• **REQUIRED ACTION**
Collect all lines containing the word "given" from the data.

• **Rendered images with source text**
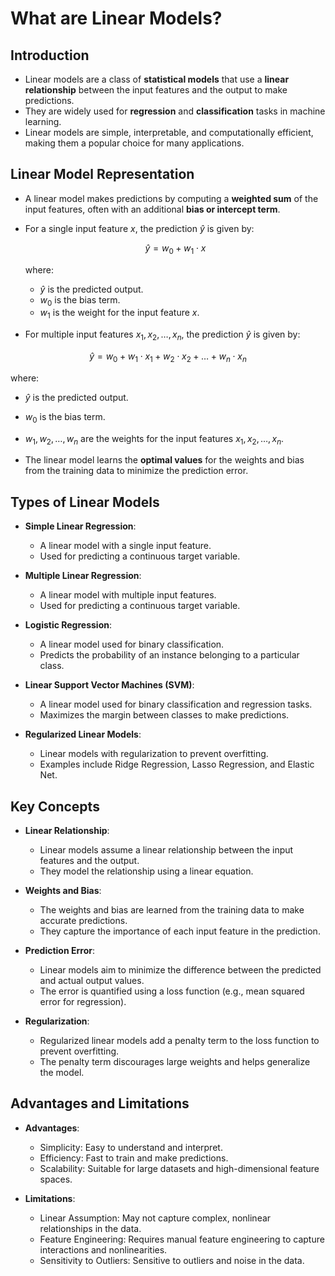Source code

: # What are Linear Models?

## Introduction

- Linear models are a class of **statistical models** that use a **linear relationship** between the input features and the output to make predictions.
- They are widely used for **regression** and **classification** tasks in machine learning.
- Linear models are simple, interpretable, and computationally efficient, making them a popular choice for many applications.

## Linear Model Representation

- A linear model makes predictions by computing a **weighted sum** of the input features, often with an additional **bias or intercept term**.

- For a single input feature $x$, the prediction $\hat{y}$ is given by:

    $$\hat{y} = w_0 + w_1 \cdot x$$

    where:
  - $\hat{y}$ is the predicted output.
  - $w_0$ is the bias term.
  - $w_1$ is the weight for the input feature $x$.

- For multiple input features $x_1, x_2, \ldots, x_n$, the prediction $\hat{y}$ is given by:

$$
\hat{y} = w_0 + w_1 \cdot x_1 + w_2 \cdot x_2 + \ldots + w_n \cdot x_n
$$

where:

- $\hat{y}$ is the predicted output.
- $w_0$ is the bias term.
- $w_1, w_2, \ldots, w_n$ are the weights for the input features $x_1, x_2, \ldots, x_n$.

- The linear model learns the **optimal values** for the weights and bias from the training data to minimize the prediction error.

## Types of Linear Models

- **Simple Linear Regression**:
  - A linear model with a single input feature.
  - Used for predicting a continuous target variable.

- **Multiple Linear Regression**:
  - A linear model with multiple input features.
  - Used for predicting a continuous target variable.

- **Logistic Regression**:
  - A linear model used for binary classification.
  - Predicts the probability of an instance belonging to a particular class.

- **Linear Support Vector Machines (SVM)**:
  - A linear model used for binary classification and regression tasks.
  - Maximizes the margin between classes to make predictions.

- **Regularized Linear Models**:
  - Linear models with regularization to prevent overfitting.
  - Examples include Ridge Regression, Lasso Regression, and Elastic Net.

## Key Concepts

- **Linear Relationship**:
  - Linear models assume a linear relationship between the input features and the output.
  - They model the relationship using a linear equation.

- **Weights and Bias**:
  - The weights and bias are learned from the training data to make accurate predictions.
  - They capture the importance of each input feature in the prediction.

- **Prediction Error**:
  - Linear models aim to minimize the difference between the predicted and actual output values.
  - The error is quantified using a loss function (e.g., mean squared error for regression).

- **Regularization**:
  - Regularized linear models add a penalty term to the loss function to prevent overfitting.
  - The penalty term discourages large weights and helps generalize the model.

## Advantages and Limitations

- **Advantages**:
  - Simplicity: Easy to understand and interpret.
  - Efficiency: Fast to train and make predictions.
  - Scalability: Suitable for large datasets and high-dimensional feature spaces.

- **Limitations**:

  - Linear Assumption: May not capture complex, nonlinear relationships in the data.
  - Feature Engineering: Requires manual feature engineering to capture interactions and nonlinearities.
  - Sensitivity to Outliers: Sensitive to outliers and noise in the data.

• **WRITTEN ANSWER**
- For a single input feature $x$, the prediction $\hat{y}$ is given by:
- For multiple input features $x_1, x_2, \ldots, x_n$, the prediction $\hat{y}$ is given by:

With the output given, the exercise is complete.